When you don’t know anything else, it’s just normal. Dad plays drums in a band. It wasn’t like he was in The Beatles! And he never played much drums at home, and if he did it was on my kit. But even on my little kit he played like John Bonham.

John Bonham is most rock drummers’ favourite drummer – why?

I think there’s this misunderst­anding about his style. He was not a bish-bash drummer. He had a real finesse. If you watch things like the Royal Albert Hall show [from 1970] you’ll see how far up he holds his sticks. That gave more control, less wallop. You think of him as this thunderous drummer, but he had an amazing left hand.
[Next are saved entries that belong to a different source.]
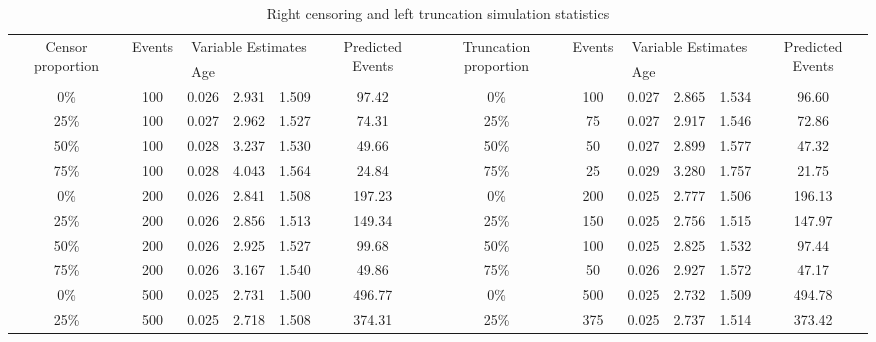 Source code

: \documentclass[12pt,letterpaper]{article}
\begin{document}

\begin{table}[htbp]
	\renewcommand{\arraystretch}{1.5}
	\scriptsize %
	\centering
	\caption{Right censoring and left truncation simulation statistics}
	
	\begin{tabular}{cccccc||cccccc}
		\hline
		\multicolumn{1}{c}{\multirow{2}{1.5cm}{Censor proportion}} & \multicolumn{1}{c}{\multirow{2}[3]{*}{Events}} & \multicolumn{3}{c}{Variable Estimates} & \multicolumn{1}{c}{\multirow{2}{1cm}{Predicted Events}} & \multicolumn{1}{c}{\multirow{2}{1.5cm}{Truncation proportion}} & \multicolumn{1}{c}{\multirow{2}[3]{*}{Events}} & \multicolumn{3}{c}{Variable Estimates} & \multicolumn{1}{c}{\multirow{2}{1cm}{Predicted Events}} \\
		\cline{3-5}
	    \cline{9-11}
		\multicolumn{1}{c}{} & \multicolumn{1}{c}{} & Age   & \lambda & \alpha & \multicolumn{1}{c}{} & \multicolumn{1}{c}{} & \multicolumn{1}{c}{} & Age   & \lambda & \alpha & \multicolumn{1}{c}{} \\
		\hline
				0\%   & 100   & 0.026 & 2.931 & 1.509 & 97.42 & 0\%   & 100 & 0.027 & 2.865 & 1.534 & 96.60 \\
				25\%  & 100    & 0.027 & 2.962 & 1.527 & 74.31 & 25\%  & 75 & 0.027 & 2.917 & 1.546 & 72.86 \\
				50\%  & 100    & 0.028 & 3.237 & 1.530 & 49.66 & 50\%  & 50 & 0.027 & 2.899 & 1.577 & 47.32 \\
				75\%  & 100    & 0.028 & 4.043 & 1.564 & 24.84 & 75\%  & 25 & 0.029 & 3.280 & 1.757 & 21.75 \\
				0\%   & 200   & 0.026 & 2.841 & 1.508 & 197.23 & 0\%   & 200 & 0.025 & 2.777 & 1.506 & 196.13 \\
				25\%  & 200   & 0.026 & 2.856 & 1.513 & 149.34 & 25\%  & 150   & 0.025 & 2.756 & 1.515 & 147.97 \\
				50\%  & 200   & 0.026 & 2.925 & 1.527 & 99.68 & 50\%  & 100   & 0.025 & 2.825 & 1.532 & 97.44 \\
				75\%  & 200    & 0.026 & 3.167 & 1.540 & 49.86 & 75\%  & 50    & 0.026 & 2.927 & 1.572 & 47.17 \\
				0\%   & 500   & 0.025 & 2.731 & 1.500 & 496.77 & 0\%   & 500 & 0.025 & 2.732 & 1.509 & 494.78 \\
				25\%  & 500   & 0.025 & 2.718 & 1.508 & 374.31 & 25\%  & 375 & 0.025 & 2.737 & 1.514 & 373.42 \\

\end{tabular}
\end{table}
\end{document}
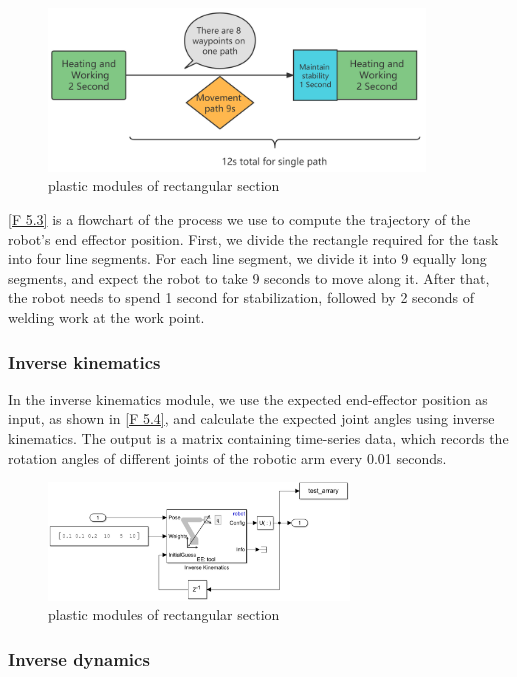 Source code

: \begin{figure}[htbp]
	\centering
	\includegraphics[width=10cm]{./fig/siwei.png}
	\caption{plastic modules of rectangular section  }
	\label{F 5.3}
\end{figure}

\autoref{F 5.3} is a flowchart of the process we use to compute the trajectory of the robot's end effector position. First, we divide the rectangle required for the task into four line segments. For each line segment, we divide it into 9 equally long segments, and expect the robot to take 9 seconds to move along it. After that, the robot needs to spend 1 second for stabilization, followed by 2 seconds of welding work at the work point.

\subsubsection*{Inverse kinematics}

In the inverse kinematics module, we use the expected end-effector position as input, as shown in \autoref{F 5.4}, and calculate the expected joint angles using inverse kinematics. The output is a matrix containing time-series data, which records the rotation angles of different joints of the robotic arm every 0.01 seconds.
\begin{figure}[htbp]
	\centering
	\includegraphics[width=8cm]{./fig/IK.png}
	\caption{plastic modules of rectangular section  }
	\label{F 5.4}
\end{figure}

\subsubsection*{Inverse dynamics}

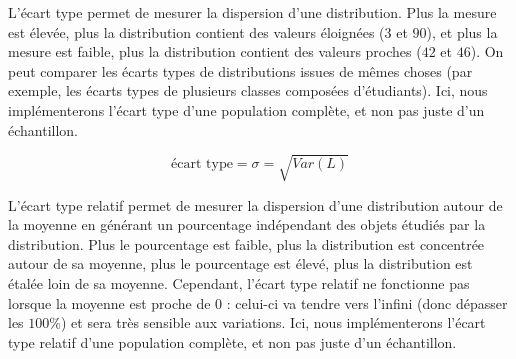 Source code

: \documentclass[11pt,a4paper]{article}
\begin{document}
%
%


\bigskip


\bigskip

L'écart type permet de mesurer la dispersion d'une distribution.
Plus la mesure est élevée, plus la distribution contient des valeurs éloignées ($ 3 $ et $ 90 $), et plus la mesure est faible, plus la distribution contient des valeurs proches ($ 42 $ et $ 46 $).
On peut comparer les écarts types de distributions issues de mêmes choses (par exemple, les écarts types de plusieurs classes composées d'étudiants).
Ici, nous implémenterons l'écart type d'une population complète, et non pas juste d'un échantillon.

\begin{center}
\begin{equation*}
\text{écart type} = \sigma = \sqrt{Var(L)}
\end{equation*}
\end{center}


\bigskip


\bigskip

L'écart type relatif permet de mesurer la dispersion d'une distribution autour de la moyenne en générant un pourcentage indépendant des objets étudiés par la distribution.
Plus le pourcentage est faible, plus la distribution est concentrée autour de sa moyenne, plus le pourcentage est élevé, plus la distribution est étalée loin de sa moyenne.
Cependant, l'écart type relatif ne fonctionne pas lorsque la moyenne est proche de $ 0 $ : celui-ci va tendre vers l'infini (donc dépasser les $ 100\% $) et sera très sensible aux variations.
Ici, nous implémenterons l'écart type relatif d'une population complète, et non pas juste d'un échantillon.
\end{document}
And he had a swagger not matched by anyone.

Did you miss him when he went on tour?

I don’t remember him being away that much. They’d do the big tours but then we’d go on these big family holidays in the south of France, for a month at a time, and people would come and join us: Lulu and Maurice Gibb; Ringo. They’d go out and party with Oliver Reed and Peter Sellers. That’s when dad shaved Ringo’s hair off. Which mum said was fine until they took the eyebrows off as well!

Did you always want to follow your dad into drumming?

I got really into racing dirt bikes and that was my distractio­n when dad was away. But when he was home, he really got into it, got up at six in the morning to make the bacon and egg sandwiches and drive me to Wales. We had a trailer on the back of a Rolls-Royce Silver Cloud! I remember a guy from Kawasaki coming up to him and saying, “Your son’s fast, we’d like to sponsor him.” And dad goes, “Nah. We can afford our own bikes…”

When you got back into drumming, how was it dealing with your dad’s legacy, on his own turf?

At 15, Robert would pick me up from school and I’d demo tracks for his solo album before Phil Collins came in. Looking back, it gave me a false sense of security. I was going to be the guy! It didn’t help me in my choice of lifestyle. If someone would say, “Just like his old man!”, even if I was being drunk and smashing something up, I’d take it as a compliment.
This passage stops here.